Par déclaration reçue au greffe le 3 octobre 2023, M. [L], personne physique, a interjeté appel de cette ordonnance en attaquant toutes ses dispositions sauf celle qui a constaté que M. [L] est sans droit ni titre depuis le 6 juin 2022.
La SCI Badji a été intimée.
M. [L], agissant en qualité de représentant de la SARL chez [I], a conclu le 31 octobre 2023.
Le 31 janvier 2024, l'appelant a reçu notification d'un avis de fixation de l'affaire à l'audience du 8 avril 2024 selon la procédure à bref délai.
L'ordonnance de clôture est intervenue le 25 mars 2024.

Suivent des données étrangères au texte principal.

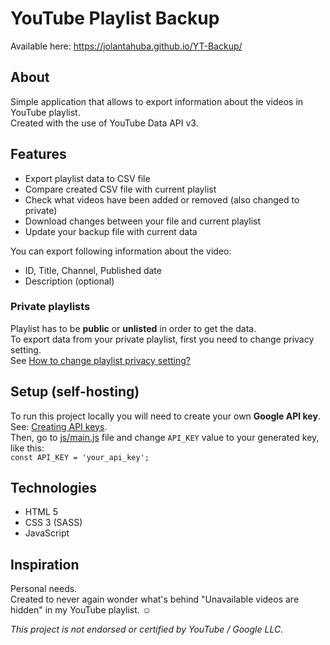 # YouTube Playlist Backup

Available here:
https://jolantahuba.github.io/YT-Backup/

## About
Simple application that allows to export information about the videos in YouTube playlist.  
Created with the use of YouTube Data API v3.

## Features
- Export playlist data to CSV file
- Compare created CSV file with current playlist
- Check what videos have been added or removed (also changed to private)
- Download changes between your file and current playlist
- Update your backup file with current data

You can export following information about the video:
- ID, Title, Channel, Published date
- Description (optional)

### Private playlists

Playlist has to be **public** or **unlisted** in order to get the data.  
To export data from your private playlist, first you need to change privacy setting.  
See [How to change playlist privacy setting?](https://support.google.com/youtube/answer/3127309?hl=en)

## Setup (self-hosting)
To run this project locally you will need to create your own **Google API key**. See: [Creating API keys](https://cloud.google.com/docs/authentication/api-keys#creating_an_api_key).  
Then, go to [js/main.js](https://github.com/jolantahuba/YT-Backup/blob/74ec58594c5fae0f78e3940fe613fcd5317d764a/js/main.js#L18) file and change `API_KEY` value to your generated key, like this:  
`const API_KEY = 'your_api_key';`

## Technologies
- HTML 5
- CSS 3 (SASS)
- JavaScript

## Inspiration
Personal needs.  
Created to never again wonder what's behind "Unavailable videos are hidden" in my YouTube playlist. :relaxed:

*This project is not endorsed or certified by YouTube / Google LLC.*
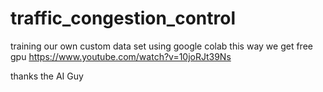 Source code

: # traffic_congestion_control
training our own custom data set using google colab
this way we get free gpu 
https://www.youtube.com/watch?v=10joRJt39Ns

thanks the AI Guy
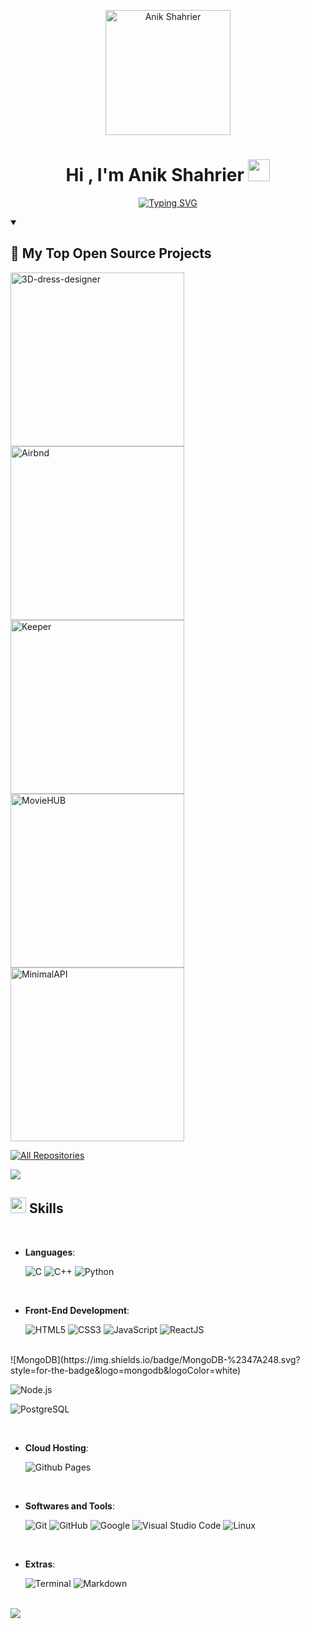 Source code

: <p align="center">
  <a href="https://github.com/AnikShahrier">
    <img src="https://raw.githubusercontent.com/AnikShahrier/profileimage/main/circular_image.svg" alt="Anik Shahrier" width="200" />
  </a>
</p>

<h1 align="center"><b>Hi , I'm Anik Shahrier </b><img src="https://media.giphy.com/media/hvRJCLFzcasrR4ia7z/giphy.gif" width="35"></h1>

<p align="center">
  <a href="https://git.io/typing-svg">
    <img
      src="https://readme-typing-svg.demolab.com?font=Fira+Code&pause=1000&color=F70000&background=FFFFFF00&center=true&vCenter=true&random=true&width=455&lines=Always+learning+new+things;Full+Stack+web+developer;Experienced+UI+%2F+UX+designer;Currently+working+at+Softvence+Agency"
      alt="Typing SVG"
    />
  </a>
</p>

<details open> 
  <summary><h2>📘 My Top Open Source Projects</h2></summary>

  <p align="left">
    <a href="https://github.com/AnikShahrier/3D-dress-designer"><img width="278" src="https://github-readme-stats.vercel.app/api/pin/?username=AnikShahrier&repo=3D-dress-designer&theme=react&bg_color=1F222E&title_color=F85D7F&hide_border=true&icon_color=F8D866&show_icons=false" alt="3D-dress-designer"></a>
    <a href="https://github.com/AnikShahrier/Airbnd"><img width="278" src="https://github-readme-stats.vercel.app/api/pin/?username=AnikShahrier&repo=Airbnd&theme=react&bg_color=1F222E&title_color=F85D7F&hide_border=true&icon_color=F8D866&show_icons=false" alt="Airbnd"></a>
    <a href="https://github.com/AnikShahrier/Keeper"><img width="278" src="https://github-readme-stats.vercel.app/api/pin/?username=AnikShahrier&repo=Keeper&theme=react&bg_color=1F222E&title_color=F85D7F&hide_border=true&icon_color=F8D866&show_icons=false" alt="Keeper"></a>
    <a href="https://github.com/AnikShahrier/MovieHUB"><img width="278" src="https://github-readme-stats.vercel.app/api/pin/?username=AnikShahrier&repo=MovieHUB&theme=react&bg_color=1F222E&title_color=F85D7F&hide_border=true&icon_color=F8D866&show_icons=false" alt="MovieHUB"></a>
    <a href="https://github.com/AnikShahrier/MinimalAPI"><img width="278" src="https://github-readme-stats.vercel.app/api/pin/?username=AnikShahrier&repo=MinimalAPI&theme=react&bg_color=1F222E&title_color=F85D7F&hide_border=true&icon_color=F8D866&show_icons=false" alt="MinimalAPI"></a>
  </p>

  <a href="https://github.com/AnikShahrier?tab=repositories&sort=stargazers"><img alt="All Repositories" title="All Repositories" src="https://custom-icon-badges.demolab.com/badge/-Click%20Here%20For%20All%20My%20Repos-1F222E?style=for-the-badge&logoColor=white&logo=repo"/></a>
</details>

<img src="https://user-images.githubusercontent.com/73097560/115834477-dbab4500-a447-11eb-908a-139a6edaec5c.gif"><br>

## <img src="https://media2.giphy.com/media/QssGEmpkyEOhBCb7e1/giphy.gif?cid=ecf05e47a0n3gi1bfqntqmob8g9aid1oyj2wr3ds3mg700bl&rid=giphy.gif" width ="25"><b> Skills</b>
<br>

<p align="center">

- **Languages**:
    
    ![C](https://img.shields.io/badge/C%20-%232370ED.svg?style=for-the-badge&logo=c&logoColor=white)
    ![C++](https://img.shields.io/badge/C++%20-%2300599C.svg?style=for-the-badge&logo=c%2B%2B&logoColor=white)
    ![Python](https://img.shields.io/badge/Python%20-%2314354C.svg?style=for-the-badge&logo=python&logoColor=white)

<br>   
    
- **Front-End Development**:

   ![HTML5](https://img.shields.io/badge/HTML5%20-%23E34F26.svg?style=for-the-badge&logo=html5&logoColor=white)
   ![CSS3](https://img.shields.io/badge/CSS%20-%231572B6.svg?style=for-the-badge&logo=css3&logoColor=white)
   ![JavaScript](https://img.shields.io/badge/JavaScript%20-%23F7DF1E.svg?style=for-the-badge&logo=javascript&logoColor=black)
  ![ReactJS](https://img.shields.io/badge/ReactJS-%2320232a.svg?style=for-the-badge&logo=react&logoColor=61DAFB)
<br>
![MongoDB](https://img.shields.io/badge/MongoDB-%2347A248.svg?style=for-the-badge&logo=mongodb&logoColor=white)

![Node.js](https://img.shields.io/badge/Node.js-%23339933.svg?style=for-the-badge&logo=node.js&logoColor=white)

![PostgreSQL](https://img.shields.io/badge/PostgreSQL-%233267A8.svg?style=for-the-badge&logo=postgresql&logoColor=white)



<br>

- **Cloud Hosting**:

    ![Github Pages](https://img.shields.io/badge/GitHub%20Pages-%23327FC7.svg?style=for-the-badge&logo=github&logoColor=white)
    
<br>

- **Softwares and Tools**:

    ![Git](https://img.shields.io/badge/git-%23F05033.svg?style=for-the-badge&logo=git&logoColor=white)
    ![GitHub](https://img.shields.io/badge/github-%23121011.svg?style=for-the-badge&logo=github&logoColor=white)
    ![Google](https://img.shields.io/badge/google-%234285F4.svg?style=for-the-badge&logo=google&logoColor=white)
    ![Visual Studio Code](https://img.shields.io/badge/Visual%20Studio%20Code-0078d7.svg?style=for-the-badge&logo=visual-studio-code&logoColor=white)
    ![Linux](https://img.shields.io/badge/Linux-FCC624?style=for-the-badge&logo=linux&logoColor=black) 

<br>

- **Extras**:

    ![Terminal](https://img.shields.io/badge/Terminal-%23054020?style=for-the-badge&logo=gnu-bash&logoColor=white)
    ![Markdown](https://img.shields.io/badge/markdown-%23000000.svg?style=for-the-badge&logo=markdown&logoColor=white)   


</p>





<br>
<img src="https://user-images.githubusercontent.com/73097560/115834477-dbab4500-a447-11eb-908a-139a6edaec5c.gif">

PRÉTENTIONS ET MOYENS DES PARTIES
M. [L] ès qualités demande à la cour de :
- infirmer l'ordonnance rendue,
Statuant à nouveau,
In limine Litis,
- constater l'intérêt et la qualité à agir de la SARL chez [I],
- dire recevable son intervention volontaire dans ce dossier,
- dire que le commandement de payer délivré le 6 mai 2022 ainsi que l'assignation en date du 9 septembre sont nuls et de nul effet,
Au fond,
- constater que la créance de la SCI Badji est sérieusement contestable et requiert un débat au fond,
En conséquence,
- débouter la SCI Badji de l'ensemble de ses demandes,
- renvoyer les parties à mieux se pourvoir au fond,
- condamner la SCI Badji au règlement de la somme de 1 000 euros au titre de l'article 700 du code de procédure civile,
- condamner la SCI Badji aux entiers dépens.
A titre subsidiaire,
- accorder à M. [L] un délai de paiement pour les sommes réclamées par la SCI Badji d'une durée de vingt-quatre mois échelonnés mensuellement.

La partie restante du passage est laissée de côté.